Il semblerait donc qu'outre les deux groupes et leurs actionnaires, pour lesquels un milliards huit cent millions d'euros ont été prévus pour réaliser la fusion, seul le gouvernement français soit encore favorable à celle-ci, d'autant que le gouvernement allemand reste à présent discret sur la question.
Après la vente de la branche énergie d'Alstom à General Electric et les conséquences désastreuses constatées aujourd'hui malgré les garanties annoncées à l'époque, il semble que cette fusion, qui s'apparente en réalité davantage à une absorption d'Alstom par Siemens, emprunte la même voie.
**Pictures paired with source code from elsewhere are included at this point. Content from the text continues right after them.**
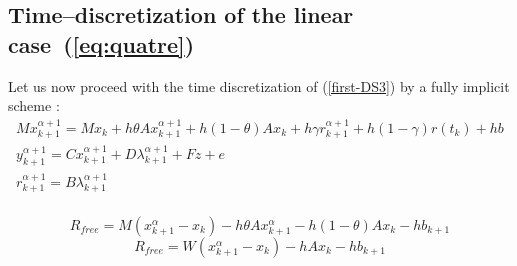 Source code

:  

\subsection{Time--discretization of the linear case~(\ref{eq:quatre}) } 

Let us now proceed with the time discretization of (\ref{first-DS3}) by a fully implicit scheme : 
\begin{equation}
  \begin{array}{l}
    \label{eq:toto1-DS3}
     M x^{\alpha+1}_{k+1} = M x_{k} +h\theta A x^{\alpha+1}_{k+1}+h(1-\theta) A x_k + h \gamma r^{\alpha+1}_{k+1}+ h(1-\gamma)r(t_k)  +hb\\[2mm]
     y^{\alpha+1}_{k+1} =  C x^{\alpha+1}_{k+1} + D \lambda ^{\alpha+1}_{k+1} +Fz +e\\[2mm]
     r^{\alpha+1}_{k+1} = B \lambda ^{\alpha+1}_{k+1} \\[2mm]
  \end{array}
\end{equation}

\[R_{free} = M(x^{\alpha}_{k+1} - x_{k}) -h\theta A x^{\alpha}_{k+1} - h(1-\theta) A x_k -hb_{k+1} \]
\[R_{free} = W(x^{\alpha}_{k+1} - x_{k}) -h A x_{k} -hb_{k+1} \]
Il souhaite savoir ce que le Gouvernement va faire suite aux révélations sur la vente d'Alstom à GE. Il souhaite également savoir ce que compte faire le Gouvernement, dans le cas où des mesures fortes susceptibles de mettre en péril le maintien de sites français d'Alstom seraient nécessaires vis-à-vis de la Commission européenne. Il souhaiterait également savoir ce que compte faire le Gouvernement, face aux synergies prévues dans le cadre de la fusion, et qui se traduiraient par d'importantes réductions de capacités industrielles et de conception en France. Enfin, il s'interroge sur la stratégie industrielle du pays prévue par le Gouvernement.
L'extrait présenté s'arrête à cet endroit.